--- SUPPLIED DATA Enclosed Below ---

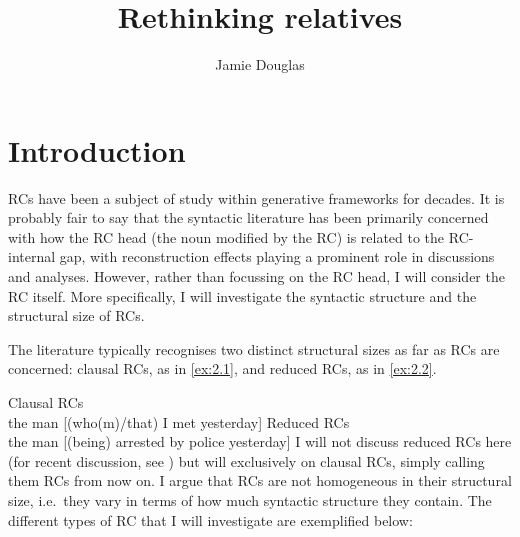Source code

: \documentclass[output=paper]{langsci/langscibook}
\author{Jamie Douglas\affiliation{University of Cambridge}}
\title{Rethinking relatives}
\begin{document}
\glsresetall

\section{Introduction}\label{sec:02.1}

\Glspl{RC} have been a subject of study within generative frameworks for
decades. It is probably fair to say that the syntactic literature has been
primarily concerned with how the \gls{RC} head (the noun
modified by the RC) is related to the RC-internal gap, with reconstruction
effects playing a prominent role in discussions and analyses. However, rather
than focussing on the \gls{RC} head, I will consider the \gls{RC} itself.  More specifically, I will investigate the syntactic structure
and the structural size of  \glspl{RC}.

The literature typically recognises two distinct structural sizes as far as RCs
are concerned: clausal RCs, as in \eqref{ex:2.1}, and reduced RCs, as in \eqref{ex:2.2}.

\ea\label{ex:2.1} Clausal RCs\\
    the man [(who(m)/that) I met yesterday]
\ex\label{ex:2.2} Reduced RCs\\
    the man [(being) arrested by police yesterday]
\z
I will not discuss reduced \glspl{RC} here (for recent discussion, see
\citealt{Douglas2016,Harwood2017}) but will  exclusively on clausal RCs,
simply calling them \glspl{RC} from now on. I argue that \glspl{RC} are not
homogeneous in their structural size, i.e.\ they vary in terms of how much
syntactic structure they contain. The different types of \gls{RC} that I will
investigate are exemplified below:
\end{document}
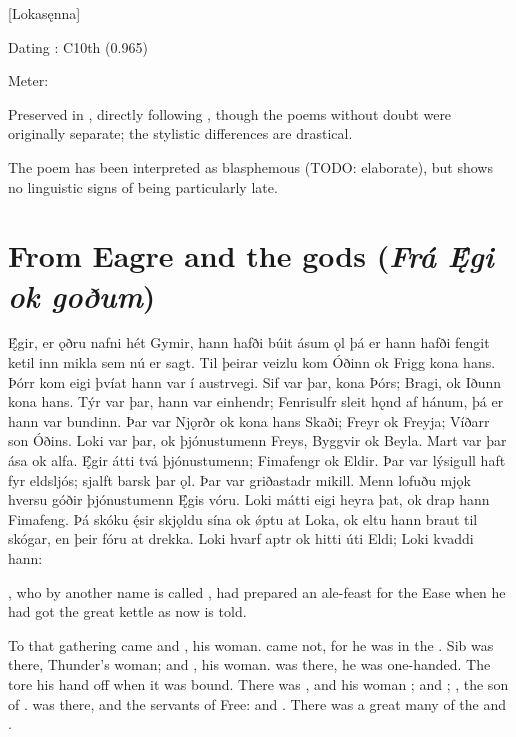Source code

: [Lokasęnna]

\begin{flushright}%
Dating \parencite{Sapp2022}: C10th (0.965)

Meter: \Ljodahattr%
\end{flushright}

Preserved in \Regius, directly following \Hymiskvida, though the poems without doubt were originally separate; the stylistic differences are drastical.

The poem has been interpreted as blasphemous (TODO: elaborate), but shows no linguistic signs of being particularly late.

\sectionline

\section{From Eagre and the gods (\emph{Frá Ę́gi ok goðum})}

Ę́gir, er ǫðru nafni hét Gymir, hann hafði búit ásum ǫl þá er hann hafði fengit ketil inn mikla sem nú er sagt. Til þeirar veizlu kom Óðinn ok Frigg kona hans. Þórr kom eigi þvíat hann var í austrvegi. Sif var þar, kona Þórs; Bragi, ok Iðunn kona hans. Týr var þar, hann var einhendr; Fenrisulfr sleit hǫnd af hánum, þá er hann var bundinn. Þar var Njǫrðr ok kona hans Skaði; Freyr ok Freyja; Víðarr son Óðins. Loki var þar, ok þjónustumenn Freys, Byggvir ok Beyla. Mart var þar ása ok alfa. Ę́gir átti tvá þjónustumenn; Fimafengr ok Eldir. Þar var lýsigull haft fyr eldsljós; sjalft barsk þar ǫl. Þar var griðastadr mikill. Menn lofuðu mjǫk hversu góðir þjónustumenn Ę́gis vóru. Loki mátti eigi heyra þat, ok drap hann Fimafeng. Þá skóku ę́sir skjǫldu sína ok ǿptu at Loka, ok eltu hann braut til skógar, en þeir fóru at drekka. Loki hvarf aptr ok hitti úti Eldi; Loki kvaddi hann:

, who by another name is called , had prepared an ale-feast for the Ease when he had got the great kettle as now is told.

To that gathering came  and , his woman.  came not, for he was in the . Sib was there, Thunder’s woman;  and , his woman.  was there, he was one-handed. The  tore his hand off when it was bound. There was , and his woman ;  and ; , the son of .  was there, and the servants of Free:  and . There was a great many of the  and .


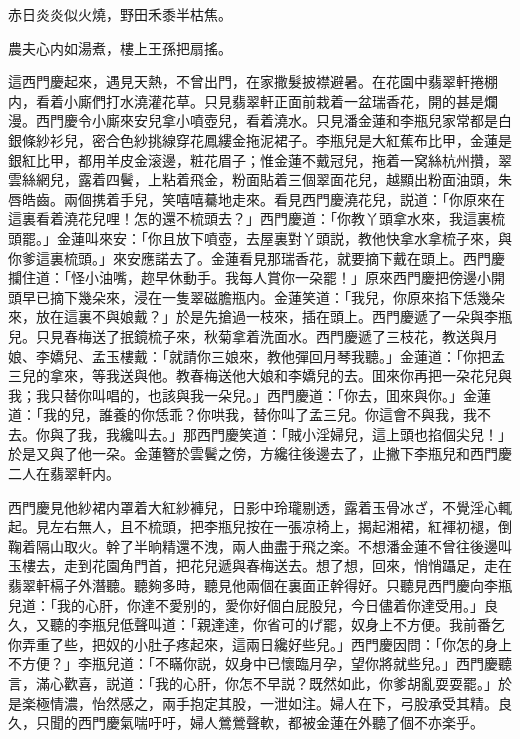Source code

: 赤日炎炎似火燒，野田禾黍半枯焦。

農夫心内如湯煮，樓上王孫把扇搖。

這西門慶起來，遇見天熱，不曾出門，在家撒髮披襟避暑。在花園中翡翠軒捲棚内，看着小廝們打水澆灌花草。只見翡翠軒正面前栽着一盆瑞香花，開的甚是爛漫。西門慶令小廝來安兒拿小噴壺兒，看着澆水。只見潘金蓮和李瓶兒家常都是白銀條紗衫兒，密合色紗挑線穿花鳳縷金拖泥裙子。李瓶兒是大紅蕉布比甲，金蓮是銀紅比甲，都用羊皮金滚邊，粧花眉子；惟金蓮不戴冠兒，拖着一窝絲杭州攢，翠雲絲網兒，露着四鬢，上粘着飛金，粉面貼着三個翠面花兒，越顯出粉面油頭，朱唇皓齒。兩個携着手兒，笑嘻嘻驀地走來。看見西門慶澆花兒，説道：「你原來在這裏看着澆花兒哩！怎的還不梳頭去？」西門慶道：「你教丫頭拿水來，我這裏梳頭罷。」金蓮叫來安：「你且放下噴壺，去屋裏對丫頭説，教他快拿水拿梳子來，與你爹這裏梳頭。」來安應諾去了。金蓮看見那瑞香花，就要摘下戴在頭上。西門慶攔住道：「怪小油嘴，趂早休動手。我每人賞你一朶罷！」原來西門慶把傍邊小開頭早已摘下幾朵來，浸在一隻翠磁膽瓶内。金蓮笑道：「我兒，你原來掐下恁幾朵來，放在這裏不與娘戴？」於是先搶過一枝來，插在頭上。西門慶遞了一朵與李瓶兒。只見春梅送了抿鏡梳子來，秋菊拿着洗面水。西門慶遞了三枝花，教送與月娘、李嬌兒、孟玉樓戴：「就請你三娘來，教他彈回月琴我聽。」金蓮道：「你把孟三兒的拿來，等我送與他。教春梅送他大娘和李嬌兒的去。囬來你再把一朶花兒與我；我只替你叫唱的，也該與我一朵兒。」西門慶道：「你去，囬來與你。」金蓮道：「我的兒，誰養的你恁乖？你哄我，替你叫了孟三兒。你這會不與我，我不去。你與了我，我纔叫去。」那西門慶笑道：「賊小淫婦兒，這上頭也掐個尖兒！」於是又與了他一朶。金蓮簪於雲鬢之傍，方纔往後邊去了，止撇下李瓶兒和西門慶二人在翡翠軒内。

西門慶見他紗裙内罩着大紅紗褲兒，日影中玲瓏剔透，露着玉骨冰ざ，不覺淫心輒起。見左右無人，且不梳頭，把李瓶兒按在一張凉椅上，揭起湘裙，紅褌初褪，倒鞠着隔山取火。幹了半晌精還不洩，兩人曲盡于飛之楽。不想潘金蓮不曾往後邊叫玉樓去，走到花園角門首，把花兒遞與春梅送去。想了想，回來，悄悄躡足，走在翡翠軒槅子外潛聽。聽夠多時，聽見他兩個在裏面正幹得好。只聽見西門慶向李瓶兒道：「我的心肝，你達不愛别的，愛你好個白屁股兒，今日儘着你達受用。」良久，又聽的李瓶兒低聲叫道：「親達達，你省可的げ罷，奴身上不方便。我前番乞你弄重了些，把奴的小肚子疼起來，這兩日纔好些兒。」西門慶因問：「你怎的身上不方便？」李瓶兒道：「不瞞你説，奴身中已懷臨月孕，望你將就些兒。」西門慶聽言，滿心歡喜，説道：「我的心肝，你怎不早説？既然如此，你爹胡亂耍耍罷。」於是楽極情濃，怡然感之，兩手抱定其股，一泄如注。婦人在下，弓股承受其精。良久，只聞的西門慶氣喘吁吁，婦人鶯鶯聲軟，都被金蓮在外聽了個不亦楽乎。

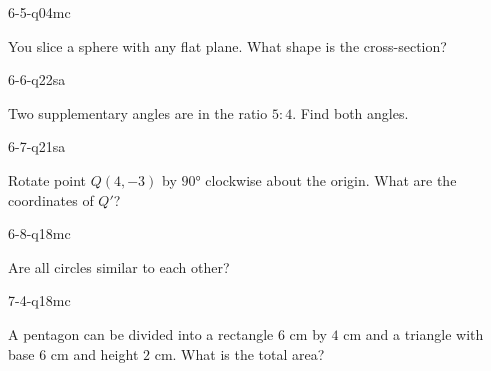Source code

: \begin{practiceQuestion}{6-5-q04}{mc}
\begin{questionText}
You slice a sphere with any flat plane. What shape is the cross-section?
\end{questionText}
\end{practiceQuestion}

\begin{practiceQuestion}{6-6-q22}{sa}
\begin{questionText}
Two supplementary angles are in the ratio $5:4$. Find both angles.
\end{questionText}
\end{practiceQuestion}

\begin{practiceQuestion}{6-7-q21}{sa}
\begin{questionText}
Rotate point $Q(4, -3)$ by $90°$ clockwise about the origin. What are the coordinates of $Q'$?
\end{questionText}
\end{practiceQuestion}

\begin{practiceQuestion}{6-8-q18}{mc}
\begin{questionText}
Are all circles similar to each other?
\end{questionText}
\end{practiceQuestion}

\begin{practiceQuestion}{7-4-q18}{mc}
\begin{questionText}
A pentagon can be divided into a rectangle $6$ cm by $4$ cm and a triangle with base $6$ cm and height $2$ cm. What is the total area?
\end{questionText}
\end{practiceQuestion}

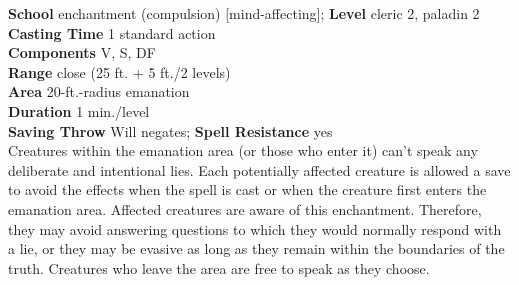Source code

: \textbf{School} enchantment (compulsion) [mind-affecting]; \textbf{Level} cleric 2, paladin 2\\
\textbf{Casting Time} 1 standard action\\
\textbf{Components} V, S, DF\\
\textbf{Range} close (25 ft. + 5 ft./2 levels)\\
\textbf{Area} 20-ft.-radius emanation\\
\textbf{Duration} 1 min./level\\
\textbf{Saving Throw }Will negates; \textbf{Spell Resistance} yes\\
Creatures within the emanation area (or those who enter it) can't speak any deliberate and intentional lies. Each potentially affected creature is allowed a save to avoid the effects when the spell is cast or when the creature first enters the emanation area. Affected creatures are aware of this enchantment. Therefore, they may avoid answering questions to which they would normally respond with a lie, or they may be evasive as long as they remain within the boundaries of the truth. Creatures who leave the area are free to speak as they choose.\\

--- End of Enclosed SUPPLIED DATA ---

## [AIM OF THE EXERCISE]
From the data above, reproduce word for word the lines running from the line with "effects playing a" to the line with "and the structural", ends included.

## [RESULT OF THE EXERCISE]
effects playing a prominent role in discussions and analyses. However, rather
than focussing on the \gls{RC} head, I will consider the \gls{RC} itself.  More specifically, I will investigate the syntactic structure
and the structural size of  \glspl{RC}.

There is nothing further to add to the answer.